---- Data

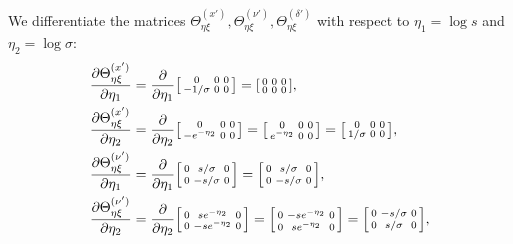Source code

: \documentclass{article}
\begin{document}
We differentiate the matrices $\Theta_{\eta\xi}^{(x')}, \Theta_{\eta\xi}^{(\nu')}, \Theta_{\eta\xi}^{(\delta')}$ with respect to $\eta_1 = \log s$ and $\eta_2 = \log \sigma$:
%
\begin{align}
  \frac{\partial \Theta_{\eta\xi}^{(x')}}{\partial \eta_1}      & = \frac{\partial}{\partial \eta_1} \begin{bsmallmatrix} 0 & 0 & 0 \\ -1/\sigma & 0 & 0 \end{bsmallmatrix} = \begin{bsmallmatrix} 0 & 0 & 0 \\ 0 & 0 & 0 \end{bsmallmatrix},                                   \\
  \frac{\partial \Theta_{\eta\xi}^{(x')}}{\partial \eta_2}      & = \frac{\partial}{\partial \eta_2} \begin{bsmallmatrix} 0 & 0 & 0 \\ -e^{-\eta_2} & 0 & 0 \end{bsmallmatrix} = \begin{bsmallmatrix} 0 & 0 & 0 \\ e^{-\eta_2} & 0 & 0 \end{bsmallmatrix} = \begin{bsmallmatrix} 0 & 0 & 0 \\ 1/\sigma & 0 & 0 \end{bsmallmatrix}, \\
  \frac{\partial \Theta_{\eta\xi}^{(\nu')}}{\partial \eta_1}    & = \frac{\partial}{\partial \eta_1} \begin{bsmallmatrix} 0 & s/\sigma & 0 \\ 0 & -s/\sigma & 0 \end{bsmallmatrix} = \begin{bsmallmatrix} 0 & s/\sigma & 0 \\ 0 & -s/\sigma & 0 \end{bsmallmatrix},                                   \\
  \frac{\partial \Theta_{\eta\xi}^{(\nu')}}{\partial \eta_2}    & = \frac{\partial}{\partial \eta_2} \begin{bsmallmatrix} 0 & s e^{-\eta_2} & 0 \\ 0 & -s e^{-\eta_2} & 0 \end{bsmallmatrix} = \begin{bsmallmatrix} 0 & -s e^{-\eta_2} & 0 \\ 0 & s e^{-\eta_2} & 0 \end{bsmallmatrix} = \begin{bsmallmatrix} 0 & -s/\sigma & 0 \\ 0 & s/\sigma & 0 \end{bsmallmatrix}, \\

\end{align}
\end{document}
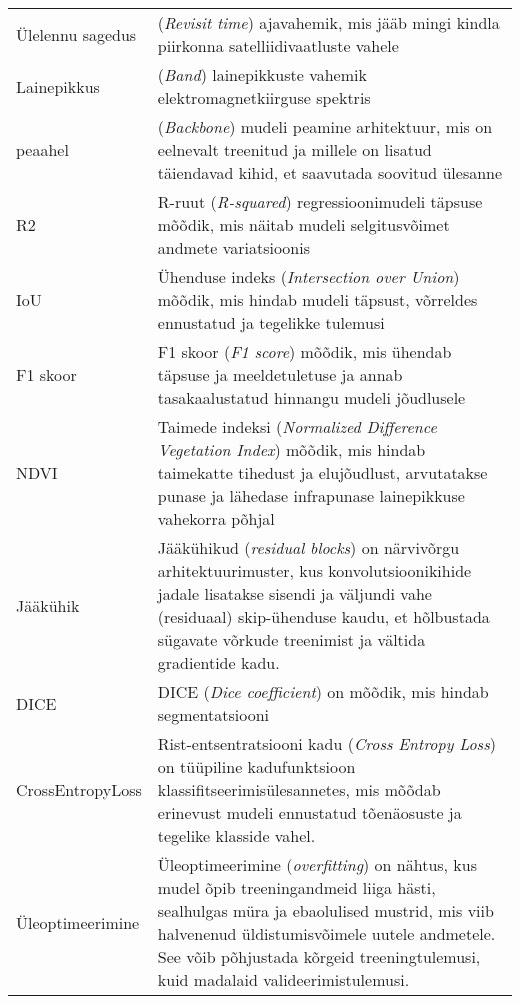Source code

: \begin{longtable}{p{3cm}p{10cm}}  %
Ülelennu sagedus & (\textit{Revisit time}) ajavahemik, mis jääb mingi kindla
piirkonna satelliidivaatluste vahele\\
Lainepikkus & (\textit{Band}) lainepikkuste vahemik elektromagnetkiirguse spektris \\
peaahel & (\textit{Backbone}) mudeli peamine arhitektuur, mis on eelnevalt treenitud
ja millele on lisatud täiendavad kihid, et saavutada soovitud ülesanne\\
R2 & R-ruut (\textit{R-squared}) regressioonimudeli täpsuse mõõdik, mis näitab
mudeli selgitusvõimet andmete variatsioonis\\
IoU & Ühenduse indeks (\textit{Intersection over Union}) mõõdik, mis hindab
mudeli täpsust, võrreldes ennustatud ja tegelikke tulemusi\\
F1 skoor & F1 skoor (\textit{F1 score}) mõõdik, mis ühendab täpsuse ja
meeldetuletuse ja annab tasakaalustatud hinnangu mudeli jõudlusele\\
NDVI & Taimede indeksi (\textit{Normalized Difference Vegetation Index}) mõõdik, mis
hindab taimekatte tihedust ja elujõudlust, arvutatakse punase ja lähedase
infrapunase lainepikkuse vahekorra põhjal\\
Jääkühik & Jääkühikud (\textit{residual blocks}) on närvivõrgu arhitektuurimuster, kus konvolutsioonikihide jadale lisatakse sisendi ja väljundi vahe (residuaal) skip-ühenduse kaudu, et hõlbustada sügavate võrkude treenimist ja vältida gradientide kadu. \\
DICE & DICE (\textit{Dice coefficient}) on mõõdik, mis hindab segmentatsiooni \\
CrossEntropyLoss & Rist-entsentratsiooni kadu (\textit{Cross Entropy Loss}) on
tüüpiline kadufunktsioon klassifitseerimisülesannetes, mis mõõdab erinevust mudeli ennustatud tõenäosuste ja tegelike klasside vahel. \\
Üleoptimeerimine & Üleoptimeerimine (\textit{overfitting})  on nähtus, kus mudel õpib treeningandmeid liiga hästi, sealhulgas müra ja ebaolulised mustrid, mis viib halvenenud üldistumisvõimele uutele andmetele. See võib põhjustada kõrgeid treeningtulemusi, kuid madalaid valideerimistulemusi. \\
\end{longtable}
\addtocounter{table}{-1} %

--------

__Exercise details__:
Set down all entries above again, exactly, without images.

__Task result__:
Source code

: \documentclass{article}
\begin{document}
We differentiate the matrices $\Theta_{\eta\xi}^{(x')}, \Theta_{\eta\xi}^{(\nu')}, \Theta_{\eta\xi}^{(\delta')}$ with respect to $\eta_1 = \log s$ and $\eta_2 = \log \sigma$:
%
\begin{align}
  \frac{\partial \Theta_{\eta\xi}^{(x')}}{\partial \eta_1}      & = \frac{\partial}{\partial \eta_1} \begin{bsmallmatrix} 0 & 0 & 0 \\ -1/\sigma & 0 & 0 \end{bsmallmatrix} = \begin{bsmallmatrix} 0 & 0 & 0 \\ 0 & 0 & 0 \end{bsmallmatrix},                                   \\
  \frac{\partial \Theta_{\eta\xi}^{(x')}}{\partial \eta_2}      & = \frac{\partial}{\partial \eta_2} \begin{bsmallmatrix} 0 & 0 & 0 \\ -e^{-\eta_2} & 0 & 0 \end{bsmallmatrix} = \begin{bsmallmatrix} 0 & 0 & 0 \\ e^{-\eta_2} & 0 & 0 \end{bsmallmatrix} = \begin{bsmallmatrix} 0 & 0 & 0 \\ 1/\sigma & 0 & 0 \end{bsmallmatrix}, \\
  \frac{\partial \Theta_{\eta\xi}^{(\nu')}}{\partial \eta_1}    & = \frac{\partial}{\partial \eta_1} \begin{bsmallmatrix} 0 & s/\sigma & 0 \\ 0 & -s/\sigma & 0 \end{bsmallmatrix} = \begin{bsmallmatrix} 0 & s/\sigma & 0 \\ 0 & -s/\sigma & 0 \end{bsmallmatrix},                                   \\
  \frac{\partial \Theta_{\eta\xi}^{(\nu')}}{\partial \eta_2}    & = \frac{\partial}{\partial \eta_2} \begin{bsmallmatrix} 0 & s e^{-\eta_2} & 0 \\ 0 & -s e^{-\eta_2} & 0 \end{bsmallmatrix} = \begin{bsmallmatrix} 0 & -s e^{-\eta_2} & 0 \\ 0 & s e^{-\eta_2} & 0 \end{bsmallmatrix} = \begin{bsmallmatrix} 0 & -s/\sigma & 0 \\ 0 & s/\sigma & 0 \end{bsmallmatrix}, \\

\end{align}
\end{document}
Source code

: \begin{longtable}{p{3cm}p{10cm}}  %
Ülelennu sagedus & (\textit{Revisit time}) ajavahemik, mis jääb mingi kindla
piirkonna satelliidivaatluste vahele\\
Lainepikkus & (\textit{Band}) lainepikkuste vahemik elektromagnetkiirguse spektris \\
peaahel & (\textit{Backbone}) mudeli peamine arhitektuur, mis on eelnevalt treenitud
ja millele on lisatud täiendavad kihid, et saavutada soovitud ülesanne\\
R2 & R-ruut (\textit{R-squared}) regressioonimudeli täpsuse mõõdik, mis näitab
mudeli selgitusvõimet andmete variatsioonis\\
IoU & Ühenduse indeks (\textit{Intersection over Union}) mõõdik, mis hindab
mudeli täpsust, võrreldes ennustatud ja tegelikke tulemusi\\
F1 skoor & F1 skoor (\textit{F1 score}) mõõdik, mis ühendab täpsuse ja
meeldetuletuse ja annab tasakaalustatud hinnangu mudeli jõudlusele\\
NDVI & Taimede indeksi (\textit{Normalized Difference Vegetation Index}) mõõdik, mis
hindab taimekatte tihedust ja elujõudlust, arvutatakse punase ja lähedase
infrapunase lainepikkuse vahekorra põhjal\\
Jääkühik & Jääkühikud (\textit{residual blocks}) on närvivõrgu arhitektuurimuster, kus konvolutsioonikihide jadale lisatakse sisendi ja väljundi vahe (residuaal) skip-ühenduse kaudu, et hõlbustada sügavate võrkude treenimist ja vältida gradientide kadu. \\
DICE & DICE (\textit{Dice coefficient}) on mõõdik, mis hindab segmentatsiooni \\
CrossEntropyLoss & Rist-entsentratsiooni kadu (\textit{Cross Entropy Loss}) on
tüüpiline kadufunktsioon klassifitseerimisülesannetes, mis mõõdab erinevust mudeli ennustatud tõenäosuste ja tegelike klasside vahel. \\
Üleoptimeerimine & Üleoptimeerimine (\textit{overfitting})  on nähtus, kus mudel õpib treeningandmeid liiga hästi, sealhulgas müra ja ebaolulised mustrid, mis viib halvenenud üldistumisvõimele uutele andmetele. See võib põhjustada kõrgeid treeningtulemusi, kuid madalaid valideerimistulemusi. \\
\end{longtable}
\addtocounter{table}{-1} %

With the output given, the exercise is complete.